"I get small joy from all this," he answered. "Jeanne d'Arc was born to such affairs, but I was better off in my inn, serving my people. It is a bad business," and he was very melancholy.

"What is this you say?"

"I say that I think of my Bertha and my mother. I wish I were with them, while others were reforming Holland."

"But thy mother and thy sweetheart, since they got into the hands of Oberthal, are doubtless dead."

"Then there is little for me to fight for. I shall stop now; do you carry on your schemes as best you may. Who is that prisoner?" he asked, as Oberthal was brought back by the soldiers.

"It is a man who is about to be executed."

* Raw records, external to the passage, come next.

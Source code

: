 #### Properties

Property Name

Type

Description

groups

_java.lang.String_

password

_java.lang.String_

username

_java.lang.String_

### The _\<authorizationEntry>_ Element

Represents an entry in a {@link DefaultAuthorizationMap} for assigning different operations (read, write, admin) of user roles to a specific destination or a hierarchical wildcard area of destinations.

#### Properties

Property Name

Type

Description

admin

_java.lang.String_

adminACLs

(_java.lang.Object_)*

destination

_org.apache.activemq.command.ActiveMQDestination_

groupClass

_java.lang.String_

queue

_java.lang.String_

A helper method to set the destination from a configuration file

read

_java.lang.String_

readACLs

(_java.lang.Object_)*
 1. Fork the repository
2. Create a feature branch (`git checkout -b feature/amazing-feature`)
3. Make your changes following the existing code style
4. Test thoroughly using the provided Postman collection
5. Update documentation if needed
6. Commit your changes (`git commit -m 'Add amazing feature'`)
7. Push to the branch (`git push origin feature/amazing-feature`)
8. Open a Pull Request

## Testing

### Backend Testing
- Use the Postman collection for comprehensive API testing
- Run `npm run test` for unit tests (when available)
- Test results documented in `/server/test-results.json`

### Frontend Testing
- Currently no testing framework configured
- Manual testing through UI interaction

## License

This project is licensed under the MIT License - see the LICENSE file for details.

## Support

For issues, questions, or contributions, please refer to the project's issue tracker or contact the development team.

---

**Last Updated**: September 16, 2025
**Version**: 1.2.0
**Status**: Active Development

"Oh—he is? Who says so, since I say otherwise?" John replied, looking at Zacharia contemptuously. "I am thy Prophet," he declared with hardly less contempt in his tone than before. "I am thy Prophet and settle these matters of life and death. I settle this one. Yonder man shall not die. I am in a humane mood." He motioned the guard to bring Oberthal, whom he had not yet seen, before him. When face to face, John of Leyden lifted his eyes and looked again upon the man who had brought all his woes upon him; who had so persecuted him that he had in a mad moment left his peaceful inn, and undertaken to change the face of Germany. He had already wrought untold pain and suffering.

"Oberthal!" he said, hardly able to speak because of his emotion.

"Ah! thou wilt still treat him tenderly, I doubt not!" Zacharia cried, sneeringly. For a moment John of Leyden could not speak; then he said:

"Leave us!" His tone was awful, yet showed great self-repression.